The macros are perfectly legal and they are a lot faster.
Please define "a lot". Or rather, take your time and benchmark console with the macro and without it, measure the difference and tell me. I haven't done that, admittedly, but just from your gut, what would you expect? 10% speed improvement? Not seriously. My gut feeling is: Below the statistical error. Way below. Don't waste your time in details.
Is it better coding practice to use slower code for little if any benefit?
Compatibility? Readability? Maintainability? Actually, that's quite worth something. What I do not like about macros is that they require knowledge of the implementation details to work. In other words, they expose the internal structure you are manipulating to the compiler, making it impossible to change that without recompiling the code. Again, admittedly, it's already too late for graphics to fix that, graphics is all over with code that exposes internal interfaces where it should not, but please! can we avoid this problem in future code somehow? There are interface functions, and here we have a perfectly fine "setter" function for an internal property. It's good practice to use that.

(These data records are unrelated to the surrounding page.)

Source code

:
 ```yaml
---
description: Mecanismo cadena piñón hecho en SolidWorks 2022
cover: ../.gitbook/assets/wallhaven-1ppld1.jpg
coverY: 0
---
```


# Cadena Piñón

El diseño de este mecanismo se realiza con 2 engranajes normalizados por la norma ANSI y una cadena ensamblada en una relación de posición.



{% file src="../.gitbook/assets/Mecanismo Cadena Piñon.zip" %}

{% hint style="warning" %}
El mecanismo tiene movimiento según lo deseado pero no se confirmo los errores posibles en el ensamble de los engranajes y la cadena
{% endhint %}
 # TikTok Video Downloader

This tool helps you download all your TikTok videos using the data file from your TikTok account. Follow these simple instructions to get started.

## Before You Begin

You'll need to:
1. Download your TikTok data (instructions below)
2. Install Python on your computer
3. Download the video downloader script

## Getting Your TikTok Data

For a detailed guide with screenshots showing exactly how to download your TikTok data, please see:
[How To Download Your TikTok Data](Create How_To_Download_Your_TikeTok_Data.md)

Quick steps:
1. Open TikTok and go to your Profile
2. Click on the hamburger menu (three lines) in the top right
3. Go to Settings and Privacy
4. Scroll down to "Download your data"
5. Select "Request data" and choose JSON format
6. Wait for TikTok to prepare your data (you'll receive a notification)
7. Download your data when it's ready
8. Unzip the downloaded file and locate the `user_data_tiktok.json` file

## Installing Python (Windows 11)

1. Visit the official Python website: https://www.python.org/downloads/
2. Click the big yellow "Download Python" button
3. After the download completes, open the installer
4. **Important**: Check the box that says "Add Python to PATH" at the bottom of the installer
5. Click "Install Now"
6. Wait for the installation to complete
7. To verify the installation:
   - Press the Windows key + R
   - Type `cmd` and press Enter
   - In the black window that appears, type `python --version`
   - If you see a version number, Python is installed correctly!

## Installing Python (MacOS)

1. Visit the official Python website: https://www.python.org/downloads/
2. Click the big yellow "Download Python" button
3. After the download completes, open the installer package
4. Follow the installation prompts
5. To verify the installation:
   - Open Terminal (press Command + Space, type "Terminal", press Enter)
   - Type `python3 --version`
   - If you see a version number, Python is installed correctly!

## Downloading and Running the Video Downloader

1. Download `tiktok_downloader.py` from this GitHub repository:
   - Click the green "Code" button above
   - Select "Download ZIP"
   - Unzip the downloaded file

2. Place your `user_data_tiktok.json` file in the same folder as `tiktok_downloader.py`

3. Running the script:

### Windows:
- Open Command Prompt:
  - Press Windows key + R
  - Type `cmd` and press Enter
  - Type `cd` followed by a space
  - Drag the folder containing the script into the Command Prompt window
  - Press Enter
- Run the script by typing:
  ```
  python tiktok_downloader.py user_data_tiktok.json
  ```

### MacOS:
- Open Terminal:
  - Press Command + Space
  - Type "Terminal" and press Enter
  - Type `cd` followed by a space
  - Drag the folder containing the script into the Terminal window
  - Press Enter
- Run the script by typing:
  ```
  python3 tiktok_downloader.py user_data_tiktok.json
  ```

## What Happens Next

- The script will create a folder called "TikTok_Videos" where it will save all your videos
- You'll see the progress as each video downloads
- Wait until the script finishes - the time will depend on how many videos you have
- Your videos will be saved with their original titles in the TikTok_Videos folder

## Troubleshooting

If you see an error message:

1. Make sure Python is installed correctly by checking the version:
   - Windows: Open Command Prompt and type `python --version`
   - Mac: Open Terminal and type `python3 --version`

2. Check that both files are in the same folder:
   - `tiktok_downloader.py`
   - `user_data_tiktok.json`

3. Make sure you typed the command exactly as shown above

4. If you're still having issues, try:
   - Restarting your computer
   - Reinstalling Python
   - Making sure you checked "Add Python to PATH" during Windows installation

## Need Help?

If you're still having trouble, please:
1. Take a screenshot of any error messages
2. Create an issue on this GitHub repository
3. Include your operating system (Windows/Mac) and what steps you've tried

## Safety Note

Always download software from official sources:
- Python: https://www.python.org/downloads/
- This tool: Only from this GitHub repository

Your newest layers.library still uses the Forbid/Permit macros in most places instead of the function calls.
No. Actually, in one single place, and that was replaced by a semaphore in Os 4 anyhow (by Olsen). Again, you're looking at the details and not at the problem. The problem that is solved here (in the function using the Forbid()-locking) is creating a layer-info global stack of cliprects, thus avoiding a wasteful memory allocation, and hence avoiding memory fragmentation whenever possible. That makes a difference, though probably not for layers directly. Ideally, this could be a semaphore, but given that only a single pointer linkage requires protection, this might arguably an overshoot. The real reason why there is no semaphore is that back then I didn't know where to put that semaphore. It should be a layerinfo-relative semaphore (since that's where the cliprects belong to), but there is no room in the layerinfo anymore. It could be a global semaphore, but that means that one layer info can lock out another layer info, same as with forbid-locking. So there is not really a clear advantage of semaphores here either.
Also, some of your layers.library function calls go through the LVO and some use a regular BSR instruction. It looks pretty inconsistent to me.

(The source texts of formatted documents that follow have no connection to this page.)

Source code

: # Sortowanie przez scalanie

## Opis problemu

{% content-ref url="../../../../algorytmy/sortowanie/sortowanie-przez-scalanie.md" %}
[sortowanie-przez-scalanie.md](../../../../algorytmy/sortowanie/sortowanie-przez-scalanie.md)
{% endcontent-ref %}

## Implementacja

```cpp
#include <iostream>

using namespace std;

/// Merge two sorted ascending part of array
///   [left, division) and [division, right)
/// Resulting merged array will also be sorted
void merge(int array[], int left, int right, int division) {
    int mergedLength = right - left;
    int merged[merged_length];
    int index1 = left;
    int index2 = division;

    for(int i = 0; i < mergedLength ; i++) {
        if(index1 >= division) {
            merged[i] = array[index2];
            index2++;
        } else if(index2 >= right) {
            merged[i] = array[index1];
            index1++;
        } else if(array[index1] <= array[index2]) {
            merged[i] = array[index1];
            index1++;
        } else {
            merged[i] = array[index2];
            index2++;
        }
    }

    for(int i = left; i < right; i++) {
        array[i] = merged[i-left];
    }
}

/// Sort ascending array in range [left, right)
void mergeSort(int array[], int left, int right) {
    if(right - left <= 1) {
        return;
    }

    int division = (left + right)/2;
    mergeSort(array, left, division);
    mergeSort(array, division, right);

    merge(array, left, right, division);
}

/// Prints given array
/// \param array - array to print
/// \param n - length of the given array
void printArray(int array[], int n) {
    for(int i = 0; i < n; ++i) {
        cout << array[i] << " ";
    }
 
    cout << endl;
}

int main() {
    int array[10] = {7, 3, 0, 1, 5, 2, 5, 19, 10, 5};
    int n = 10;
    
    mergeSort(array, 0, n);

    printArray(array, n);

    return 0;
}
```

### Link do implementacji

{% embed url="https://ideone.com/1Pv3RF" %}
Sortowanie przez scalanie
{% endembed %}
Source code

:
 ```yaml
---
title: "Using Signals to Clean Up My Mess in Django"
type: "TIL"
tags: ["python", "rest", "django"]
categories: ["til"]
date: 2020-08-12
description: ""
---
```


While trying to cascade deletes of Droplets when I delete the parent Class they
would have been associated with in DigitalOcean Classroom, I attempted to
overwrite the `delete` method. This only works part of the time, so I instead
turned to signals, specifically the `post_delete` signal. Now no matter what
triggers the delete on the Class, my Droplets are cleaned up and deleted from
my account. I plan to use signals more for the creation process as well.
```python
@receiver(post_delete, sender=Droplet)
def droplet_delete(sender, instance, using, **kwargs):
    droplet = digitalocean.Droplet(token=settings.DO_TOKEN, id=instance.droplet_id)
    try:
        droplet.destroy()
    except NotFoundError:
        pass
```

That depends on the function, and is pretty much a choice the original designers of layers took (mostly). Given that layers is patched over by many places, it's not a good idea to mess with that overly. If you have a patch on top of a layer function, you'd probably better make sure to know when precisely that is called, and the patch - in some cases - should not be called for internal functioning of layers. Again, I outright admit that I do not understand the logic by which layers does or does not call through its external interface, but given that patches and programs may depend on exactly the choices that have been taken by our ancestors (ehem), it should probably stay that way.
A couple of functions aren't going to make much of a difference. I just found it funny that the example wasn't consistent with the article comments. It is also funny that the 68k AmigaOS with all its optimizing for space really wasn't so well optimized from their example either.

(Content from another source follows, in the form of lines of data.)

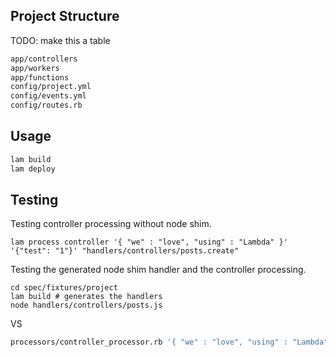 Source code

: ## Project Structure

TODO: make this a table

```sh
app/controllers
app/workers
app/functions
config/project.yml
config/events.yml
config/routes.rb
```


## Usage

```sh
lam build
lam deploy
```

## Testing

Testing controller processing without node shim.

```
lam process controller '{ "we" : "love", "using" : "Lambda" }' '{"test": "1"}' "handlers/controllers/posts.create"
```

Testing the generated node shim handler and the controller processing.

```
cd spec/fixtures/project
lam build # generates the handlers
node handlers/controllers/posts.js
```

VS

```sh
processors/controller_processor.rb '{ "we" : "love", "using" : "Lambda" }' '{"test": "1"}' "handlers/controllers/posts.create" | jq '.'
```

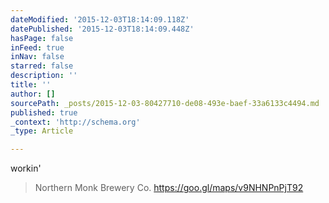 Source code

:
 ```yaml
---
dateModified: '2015-12-03T18:14:09.118Z'
datePublished: '2015-12-03T18:14:09.448Z'
hasPage: false
inFeed: true
inNav: false
starred: false
description: ''
title: ''
author: []
sourcePath: _posts/2015-12-03-80427710-de08-493e-baef-33a6133c4494.md
published: true
_context: 'http://schema.org'
_type: Article

---
```

workin'

> Northern Monk Brewery Co.
> https://goo.gl/maps/v9NHNPnPjT92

No, it's not a particularly good example. Or rather, it wasn't made quite clear by the article why that choice was a good choice and helped making console better. From a software design perspective, it *might* have been a good example, but it would have been an even better example to explain why that function call should be removed in first place.
Yea, but you wouldn't have removed the call because the code is working. I know you too well. Making the safe optimizations to gain what I could while leaving planar support intact sounds pretty good to me. It would be better if the code was in C with the programmer using the macros and the compiler doing the optimizations though.
Maybe I've done too much C++, but I wouldn't pick macros if there is a call interface. Macros are fine for internal interfaces, really. But for something you expose to the global world, they are a particularly bad choice. Again, too late for poor gfx anyhow.
Not likely faster. Not likely at all. Better is debatable.
"Better" requires a metric you measure quality with (oh boy, I'm again talking as if in a JPEG meeting again, same problem all over!). "Running speed" and "code size" are two of them, but not necessarily the most important ones. Something I did not understand back then either, again admittedly. But if you want to maintain code over a longer period of time, and want to update it if you need to, you'd better make sure that you have robust interfaces and a well-documented code, and code that speaks for itself. Assembler doesn't quite fit into this picture, and macros neither.